Given data:
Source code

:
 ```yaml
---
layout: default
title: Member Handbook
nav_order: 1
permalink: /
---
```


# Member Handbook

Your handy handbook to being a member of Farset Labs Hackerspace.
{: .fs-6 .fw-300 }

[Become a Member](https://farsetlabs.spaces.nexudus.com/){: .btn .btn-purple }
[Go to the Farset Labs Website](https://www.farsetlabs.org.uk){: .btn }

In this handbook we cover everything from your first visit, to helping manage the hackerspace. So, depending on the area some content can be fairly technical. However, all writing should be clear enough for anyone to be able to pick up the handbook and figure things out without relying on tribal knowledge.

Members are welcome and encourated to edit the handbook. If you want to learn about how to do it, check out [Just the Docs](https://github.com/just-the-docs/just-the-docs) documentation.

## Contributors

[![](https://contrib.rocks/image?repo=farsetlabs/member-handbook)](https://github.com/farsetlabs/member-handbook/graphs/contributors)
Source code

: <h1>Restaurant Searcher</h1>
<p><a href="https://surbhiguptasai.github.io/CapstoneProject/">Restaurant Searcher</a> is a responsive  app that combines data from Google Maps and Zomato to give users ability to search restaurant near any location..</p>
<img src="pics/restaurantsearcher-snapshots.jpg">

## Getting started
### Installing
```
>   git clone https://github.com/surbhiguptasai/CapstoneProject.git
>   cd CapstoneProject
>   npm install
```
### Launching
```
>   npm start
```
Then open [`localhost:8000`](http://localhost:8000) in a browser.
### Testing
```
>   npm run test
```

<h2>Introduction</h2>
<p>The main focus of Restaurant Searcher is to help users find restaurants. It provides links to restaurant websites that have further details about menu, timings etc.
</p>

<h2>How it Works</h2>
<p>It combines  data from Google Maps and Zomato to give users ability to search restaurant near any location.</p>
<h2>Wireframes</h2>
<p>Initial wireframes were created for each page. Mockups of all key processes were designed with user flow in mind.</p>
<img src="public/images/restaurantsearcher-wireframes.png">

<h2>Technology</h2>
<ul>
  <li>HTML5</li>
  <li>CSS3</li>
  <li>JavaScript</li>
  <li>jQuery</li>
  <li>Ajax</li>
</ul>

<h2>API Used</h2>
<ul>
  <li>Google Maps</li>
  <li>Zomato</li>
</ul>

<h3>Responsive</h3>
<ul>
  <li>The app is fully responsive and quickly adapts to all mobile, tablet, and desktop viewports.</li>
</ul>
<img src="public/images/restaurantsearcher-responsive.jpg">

What you should do: Set down every entry exactly as it appears.

Your response:
Source code

:
 ```yaml
---
layout: default
title: Member Handbook
nav_order: 1
permalink: /
---
```


# Member Handbook

Your handy handbook to being a member of Farset Labs Hackerspace.
{: .fs-6 .fw-300 }

[Become a Member](https://farsetlabs.spaces.nexudus.com/){: .btn .btn-purple }
[Go to the Farset Labs Website](https://www.farsetlabs.org.uk){: .btn }

In this handbook we cover everything from your first visit, to helping manage the hackerspace. So, depending on the area some content can be fairly technical. However, all writing should be clear enough for anyone to be able to pick up the handbook and figure things out without relying on tribal knowledge.

Members are welcome and encourated to edit the handbook. If you want to learn about how to do it, check out [Just the Docs](https://github.com/just-the-docs/just-the-docs) documentation.

## Contributors

[![](https://contrib.rocks/image?repo=farsetlabs/member-handbook)](https://github.com/farsetlabs/member-handbook/graphs/contributors)
Source code

: <h1>Restaurant Searcher</h1>
<p><a href="https://surbhiguptasai.github.io/CapstoneProject/">Restaurant Searcher</a> is a responsive  app that combines data from Google Maps and Zomato to give users ability to search restaurant near any location..</p>
<img src="pics/restaurantsearcher-snapshots.jpg">

## Getting started
### Installing
```
>   git clone https://github.com/surbhiguptasai/CapstoneProject.git
>   cd CapstoneProject
>   npm install
```
### Launching
```
>   npm start
```
Then open [`localhost:8000`](http://localhost:8000) in a browser.
### Testing
```
>   npm run test
```

<h2>Introduction</h2>
<p>The main focus of Restaurant Searcher is to help users find restaurants. It provides links to restaurant websites that have further details about menu, timings etc.
</p>

<h2>How it Works</h2>
<p>It combines  data from Google Maps and Zomato to give users ability to search restaurant near any location.</p>
<h2>Wireframes</h2>
<p>Initial wireframes were created for each page. Mockups of all key processes were designed with user flow in mind.</p>
<img src="public/images/restaurantsearcher-wireframes.png">

<h2>Technology</h2>
<ul>
  <li>HTML5</li>
  <li>CSS3</li>
  <li>JavaScript</li>
  <li>jQuery</li>
  <li>Ajax</li>
</ul>

<h2>API Used</h2>
<ul>
  <li>Google Maps</li>
  <li>Zomato</li>
</ul>

<h3>Responsive</h3>
<ul>
  <li>The app is fully responsive and quickly adapts to all mobile, tablet, and desktop viewports.</li>
</ul>
<img src="public/images/restaurantsearcher-responsive.jpg">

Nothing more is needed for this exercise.